▶ _Problem to solve_
Omit every picture, then return each line of the data below exactly.

# # # # #

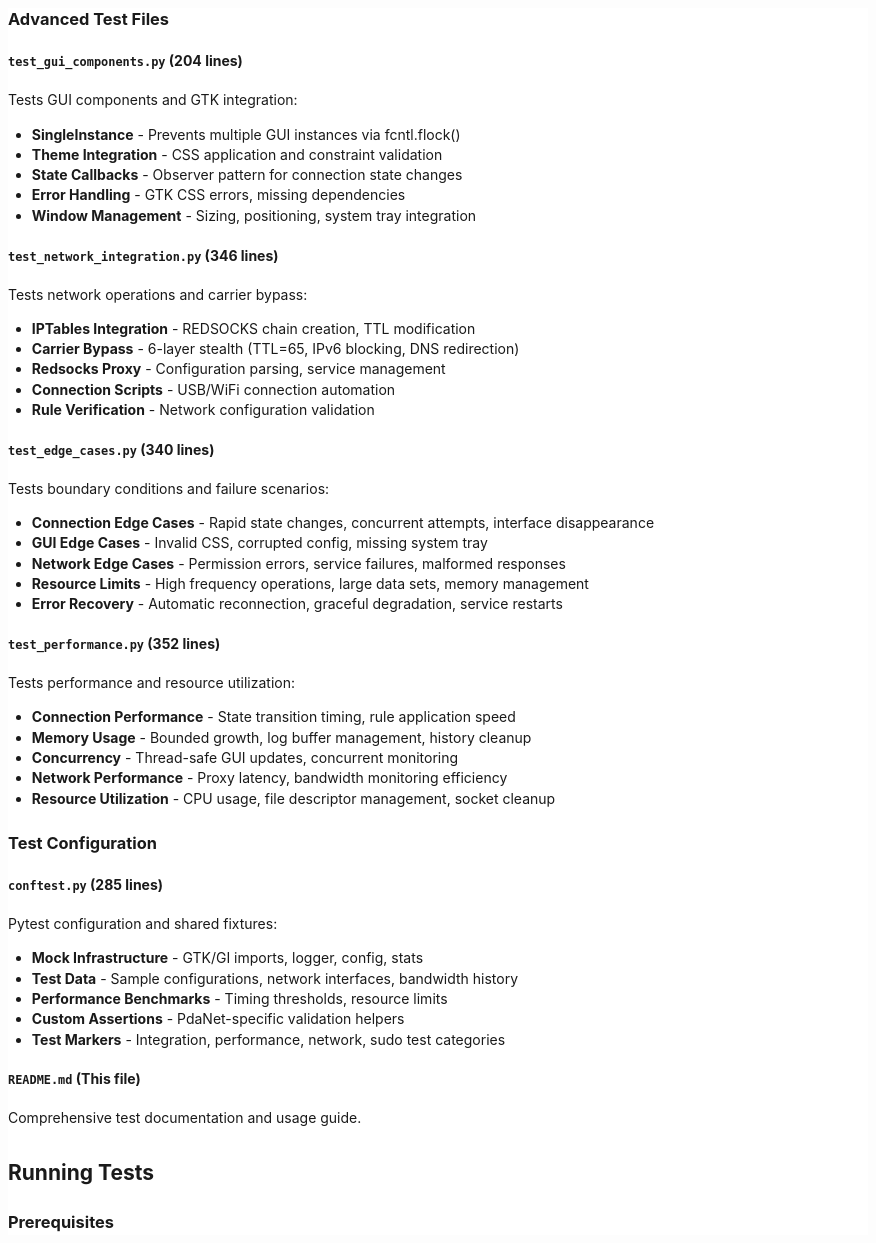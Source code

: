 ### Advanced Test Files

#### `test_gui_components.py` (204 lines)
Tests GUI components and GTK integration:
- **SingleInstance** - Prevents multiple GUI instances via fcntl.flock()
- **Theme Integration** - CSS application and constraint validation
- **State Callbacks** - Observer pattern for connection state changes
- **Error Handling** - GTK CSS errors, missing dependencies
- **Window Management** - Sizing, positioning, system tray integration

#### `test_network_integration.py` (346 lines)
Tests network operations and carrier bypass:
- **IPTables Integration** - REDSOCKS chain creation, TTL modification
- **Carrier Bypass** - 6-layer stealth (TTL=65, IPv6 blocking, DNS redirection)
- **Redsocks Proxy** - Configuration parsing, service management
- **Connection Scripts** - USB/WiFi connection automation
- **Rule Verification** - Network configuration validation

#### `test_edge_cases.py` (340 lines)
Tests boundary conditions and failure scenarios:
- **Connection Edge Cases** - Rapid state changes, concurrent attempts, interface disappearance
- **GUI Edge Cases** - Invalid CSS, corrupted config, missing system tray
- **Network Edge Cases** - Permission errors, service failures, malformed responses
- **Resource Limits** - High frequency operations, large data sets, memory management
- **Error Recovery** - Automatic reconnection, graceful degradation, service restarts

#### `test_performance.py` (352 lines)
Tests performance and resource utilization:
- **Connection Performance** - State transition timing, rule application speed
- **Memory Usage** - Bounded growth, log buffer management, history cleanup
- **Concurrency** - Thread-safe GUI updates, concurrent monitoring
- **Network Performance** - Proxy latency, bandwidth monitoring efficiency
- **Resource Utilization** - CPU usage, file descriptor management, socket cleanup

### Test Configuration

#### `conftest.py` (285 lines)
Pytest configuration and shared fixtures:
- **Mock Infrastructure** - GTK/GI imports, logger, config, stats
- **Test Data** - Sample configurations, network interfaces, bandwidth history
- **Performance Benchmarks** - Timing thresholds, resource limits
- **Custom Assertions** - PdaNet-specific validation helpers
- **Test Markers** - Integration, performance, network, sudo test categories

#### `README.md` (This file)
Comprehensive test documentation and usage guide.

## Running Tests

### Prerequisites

# # # # #

▶ _Your response_
Source code

: ### Advanced Test Files

#### `test_gui_components.py` (204 lines)
Tests GUI components and GTK integration:
- **SingleInstance** - Prevents multiple GUI instances via fcntl.flock()
- **Theme Integration** - CSS application and constraint validation
- **State Callbacks** - Observer pattern for connection state changes
- **Error Handling** - GTK CSS errors, missing dependencies
- **Window Management** - Sizing, positioning, system tray integration

#### `test_network_integration.py` (346 lines)
Tests network operations and carrier bypass:
- **IPTables Integration** - REDSOCKS chain creation, TTL modification
- **Carrier Bypass** - 6-layer stealth (TTL=65, IPv6 blocking, DNS redirection)
- **Redsocks Proxy** - Configuration parsing, service management
- **Connection Scripts** - USB/WiFi connection automation
- **Rule Verification** - Network configuration validation

#### `test_edge_cases.py` (340 lines)
Tests boundary conditions and failure scenarios:
- **Connection Edge Cases** - Rapid state changes, concurrent attempts, interface disappearance
- **GUI Edge Cases** - Invalid CSS, corrupted config, missing system tray
- **Network Edge Cases** - Permission errors, service failures, malformed responses
- **Resource Limits** - High frequency operations, large data sets, memory management
- **Error Recovery** - Automatic reconnection, graceful degradation, service restarts

#### `test_performance.py` (352 lines)
Tests performance and resource utilization:
- **Connection Performance** - State transition timing, rule application speed
- **Memory Usage** - Bounded growth, log buffer management, history cleanup
- **Concurrency** - Thread-safe GUI updates, concurrent monitoring
- **Network Performance** - Proxy latency, bandwidth monitoring efficiency
- **Resource Utilization** - CPU usage, file descriptor management, socket cleanup

### Test Configuration

#### `conftest.py` (285 lines)
Pytest configuration and shared fixtures:
- **Mock Infrastructure** - GTK/GI imports, logger, config, stats
- **Test Data** - Sample configurations, network interfaces, bandwidth history
- **Performance Benchmarks** - Timing thresholds, resource limits
- **Custom Assertions** - PdaNet-specific validation helpers
- **Test Markers** - Integration, performance, network, sudo test categories

#### `README.md` (This file)
Comprehensive test documentation and usage guide.

## Running Tests

### Prerequisites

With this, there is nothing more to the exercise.